── Source information ──

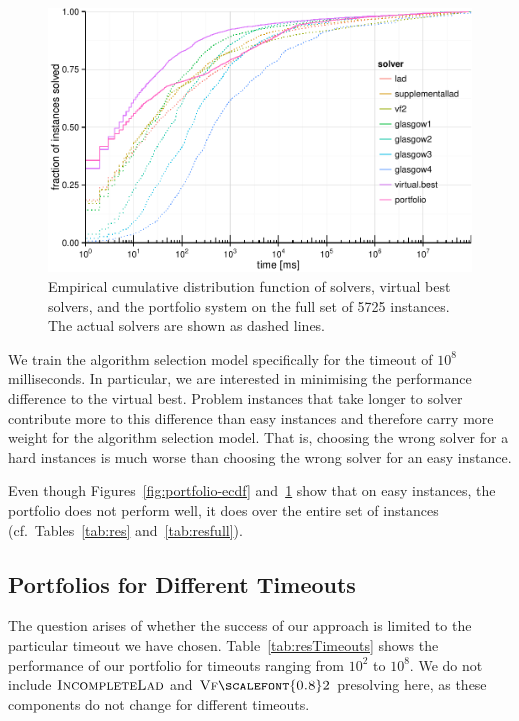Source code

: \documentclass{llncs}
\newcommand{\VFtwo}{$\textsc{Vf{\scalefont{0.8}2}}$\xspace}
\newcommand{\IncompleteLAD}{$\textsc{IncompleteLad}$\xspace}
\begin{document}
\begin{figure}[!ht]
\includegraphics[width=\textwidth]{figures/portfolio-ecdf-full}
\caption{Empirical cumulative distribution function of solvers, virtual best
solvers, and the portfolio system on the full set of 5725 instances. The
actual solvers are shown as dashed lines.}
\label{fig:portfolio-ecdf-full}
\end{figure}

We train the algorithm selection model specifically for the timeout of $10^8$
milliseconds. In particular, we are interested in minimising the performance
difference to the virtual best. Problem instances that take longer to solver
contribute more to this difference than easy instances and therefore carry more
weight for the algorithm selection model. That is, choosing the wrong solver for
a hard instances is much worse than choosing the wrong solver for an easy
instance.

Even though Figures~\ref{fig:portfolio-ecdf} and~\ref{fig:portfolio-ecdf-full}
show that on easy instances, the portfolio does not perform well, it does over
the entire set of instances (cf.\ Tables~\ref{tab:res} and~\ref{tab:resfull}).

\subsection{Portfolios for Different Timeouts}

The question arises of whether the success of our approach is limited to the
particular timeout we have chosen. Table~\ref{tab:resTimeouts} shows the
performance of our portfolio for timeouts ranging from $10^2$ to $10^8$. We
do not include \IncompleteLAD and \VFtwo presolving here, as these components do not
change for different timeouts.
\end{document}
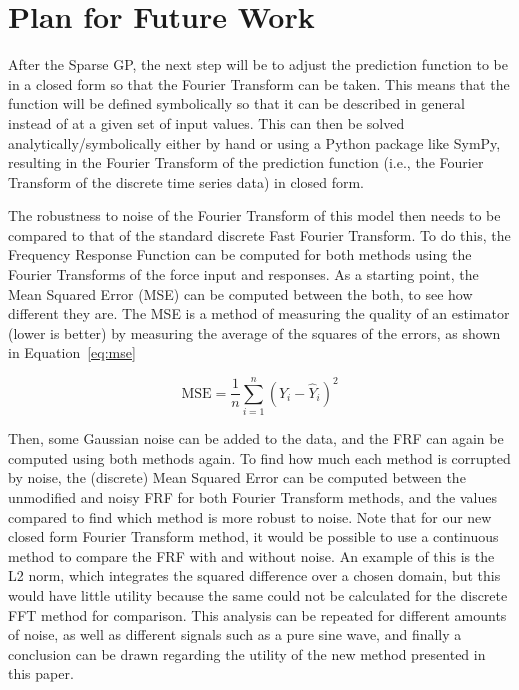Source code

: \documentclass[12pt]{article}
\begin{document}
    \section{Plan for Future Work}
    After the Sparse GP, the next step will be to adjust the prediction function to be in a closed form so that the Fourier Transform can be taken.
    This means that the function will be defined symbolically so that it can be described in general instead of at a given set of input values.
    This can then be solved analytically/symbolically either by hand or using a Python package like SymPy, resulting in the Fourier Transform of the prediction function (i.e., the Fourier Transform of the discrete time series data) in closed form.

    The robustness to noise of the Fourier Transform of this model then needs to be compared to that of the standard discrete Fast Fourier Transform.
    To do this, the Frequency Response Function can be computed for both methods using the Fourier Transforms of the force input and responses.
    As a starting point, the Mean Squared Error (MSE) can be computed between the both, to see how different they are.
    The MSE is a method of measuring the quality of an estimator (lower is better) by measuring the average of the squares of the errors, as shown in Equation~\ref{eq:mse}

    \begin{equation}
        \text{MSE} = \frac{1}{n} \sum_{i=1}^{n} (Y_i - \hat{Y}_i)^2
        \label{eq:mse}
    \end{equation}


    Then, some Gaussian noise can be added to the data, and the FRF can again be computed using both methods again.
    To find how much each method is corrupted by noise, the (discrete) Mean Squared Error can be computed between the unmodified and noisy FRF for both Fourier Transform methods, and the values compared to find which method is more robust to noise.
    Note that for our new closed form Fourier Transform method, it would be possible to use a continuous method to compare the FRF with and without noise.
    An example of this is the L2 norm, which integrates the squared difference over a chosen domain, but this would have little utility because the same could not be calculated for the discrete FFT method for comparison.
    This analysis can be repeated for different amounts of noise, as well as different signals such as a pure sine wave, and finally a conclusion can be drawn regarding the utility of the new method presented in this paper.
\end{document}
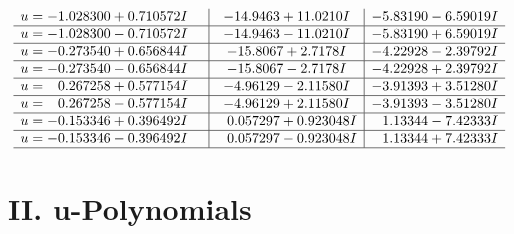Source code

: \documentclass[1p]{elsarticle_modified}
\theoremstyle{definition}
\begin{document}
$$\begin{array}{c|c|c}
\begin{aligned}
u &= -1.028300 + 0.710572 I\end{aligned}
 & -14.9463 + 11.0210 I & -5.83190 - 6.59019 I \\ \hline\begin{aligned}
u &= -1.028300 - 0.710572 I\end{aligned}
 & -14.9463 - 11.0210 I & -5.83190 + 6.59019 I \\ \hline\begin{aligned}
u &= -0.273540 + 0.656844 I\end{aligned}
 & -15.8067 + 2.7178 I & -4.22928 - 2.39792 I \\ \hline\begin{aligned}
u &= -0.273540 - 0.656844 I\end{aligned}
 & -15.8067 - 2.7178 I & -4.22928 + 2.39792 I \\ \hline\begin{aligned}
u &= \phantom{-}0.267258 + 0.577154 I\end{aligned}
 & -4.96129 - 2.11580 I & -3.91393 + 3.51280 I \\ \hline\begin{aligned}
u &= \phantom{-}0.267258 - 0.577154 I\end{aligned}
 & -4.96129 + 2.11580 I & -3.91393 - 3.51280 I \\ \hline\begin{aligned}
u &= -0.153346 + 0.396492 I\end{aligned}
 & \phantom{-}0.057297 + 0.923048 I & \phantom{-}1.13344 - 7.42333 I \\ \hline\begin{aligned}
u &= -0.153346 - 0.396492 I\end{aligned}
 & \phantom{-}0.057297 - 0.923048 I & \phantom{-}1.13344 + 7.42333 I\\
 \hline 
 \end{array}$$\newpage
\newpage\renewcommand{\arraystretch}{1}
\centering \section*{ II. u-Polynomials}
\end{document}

───

▶ **Assigned task**
None of the pictures should appear; copy the rest of the material above exactly.

▶ **Worked solution**
Source code

: \documentclass{llncs}
\newcommand{\VFtwo}{$\textsc{Vf{\scalefont{0.8}2}}$\xspace}
\newcommand{\IncompleteLAD}{$\textsc{IncompleteLad}$\xspace}
\begin{document}
\begin{figure}[!ht]
\includegraphics[width=\textwidth]{figures/portfolio-ecdf-full}
\caption{Empirical cumulative distribution function of solvers, virtual best
solvers, and the portfolio system on the full set of 5725 instances. The
actual solvers are shown as dashed lines.}
\label{fig:portfolio-ecdf-full}
\end{figure}

We train the algorithm selection model specifically for the timeout of $10^8$
milliseconds. In particular, we are interested in minimising the performance
difference to the virtual best. Problem instances that take longer to solver
contribute more to this difference than easy instances and therefore carry more
weight for the algorithm selection model. That is, choosing the wrong solver for
a hard instances is much worse than choosing the wrong solver for an easy
instance.

Even though Figures~\ref{fig:portfolio-ecdf} and~\ref{fig:portfolio-ecdf-full}
show that on easy instances, the portfolio does not perform well, it does over
the entire set of instances (cf.\ Tables~\ref{tab:res} and~\ref{tab:resfull}).

\subsection{Portfolios for Different Timeouts}

The question arises of whether the success of our approach is limited to the
particular timeout we have chosen. Table~\ref{tab:resTimeouts} shows the
performance of our portfolio for timeouts ranging from $10^2$ to $10^8$. We
do not include \IncompleteLAD and \VFtwo presolving here, as these components do not
change for different timeouts.
\end{document}
Source code

: \documentclass[12pt]{article}
\begin{document}
    \section{Plan for Future Work}
    After the Sparse GP, the next step will be to adjust the prediction function to be in a closed form so that the Fourier Transform can be taken.
    This means that the function will be defined symbolically so that it can be described in general instead of at a given set of input values.
    This can then be solved analytically/symbolically either by hand or using a Python package like SymPy, resulting in the Fourier Transform of the prediction function (i.e., the Fourier Transform of the discrete time series data) in closed form.

    The robustness to noise of the Fourier Transform of this model then needs to be compared to that of the standard discrete Fast Fourier Transform.
    To do this, the Frequency Response Function can be computed for both methods using the Fourier Transforms of the force input and responses.
    As a starting point, the Mean Squared Error (MSE) can be computed between the both, to see how different they are.
    The MSE is a method of measuring the quality of an estimator (lower is better) by measuring the average of the squares of the errors, as shown in Equation~\ref{eq:mse}

    \begin{equation}
        \text{MSE} = \frac{1}{n} \sum_{i=1}^{n} (Y_i - \hat{Y}_i)^2
        \label{eq:mse}
    \end{equation}


    Then, some Gaussian noise can be added to the data, and the FRF can again be computed using both methods again.
    To find how much each method is corrupted by noise, the (discrete) Mean Squared Error can be computed between the unmodified and noisy FRF for both Fourier Transform methods, and the values compared to find which method is more robust to noise.
    Note that for our new closed form Fourier Transform method, it would be possible to use a continuous method to compare the FRF with and without noise.
    An example of this is the L2 norm, which integrates the squared difference over a chosen domain, but this would have little utility because the same could not be calculated for the discrete FFT method for comparison.
    This analysis can be repeated for different amounts of noise, as well as different signals such as a pure sine wave, and finally a conclusion can be drawn regarding the utility of the new method presented in this paper.
\end{document}
Source code

: \documentclass[1p]{elsarticle_modified}
\theoremstyle{definition}
\begin{document}
$$\begin{array}{c|c|c}
\begin{aligned}
u &= -1.028300 + 0.710572 I\end{aligned}
 & -14.9463 + 11.0210 I & -5.83190 - 6.59019 I \\ \hline\begin{aligned}
u &= -1.028300 - 0.710572 I\end{aligned}
 & -14.9463 - 11.0210 I & -5.83190 + 6.59019 I \\ \hline\begin{aligned}
u &= -0.273540 + 0.656844 I\end{aligned}
 & -15.8067 + 2.7178 I & -4.22928 - 2.39792 I \\ \hline\begin{aligned}
u &= -0.273540 - 0.656844 I\end{aligned}
 & -15.8067 - 2.7178 I & -4.22928 + 2.39792 I \\ \hline\begin{aligned}
u &= \phantom{-}0.267258 + 0.577154 I\end{aligned}
 & -4.96129 - 2.11580 I & -3.91393 + 3.51280 I \\ \hline\begin{aligned}
u &= \phantom{-}0.267258 - 0.577154 I\end{aligned}
 & -4.96129 + 2.11580 I & -3.91393 - 3.51280 I \\ \hline\begin{aligned}
u &= -0.153346 + 0.396492 I\end{aligned}
 & \phantom{-}0.057297 + 0.923048 I & \phantom{-}1.13344 - 7.42333 I \\ \hline\begin{aligned}
u &= -0.153346 - 0.396492 I\end{aligned}
 & \phantom{-}0.057297 - 0.923048 I & \phantom{-}1.13344 + 7.42333 I\\
 \hline 
 \end{array}$$\newpage
\newpage\renewcommand{\arraystretch}{1}
\centering \section*{ II. u-Polynomials}
\end{document}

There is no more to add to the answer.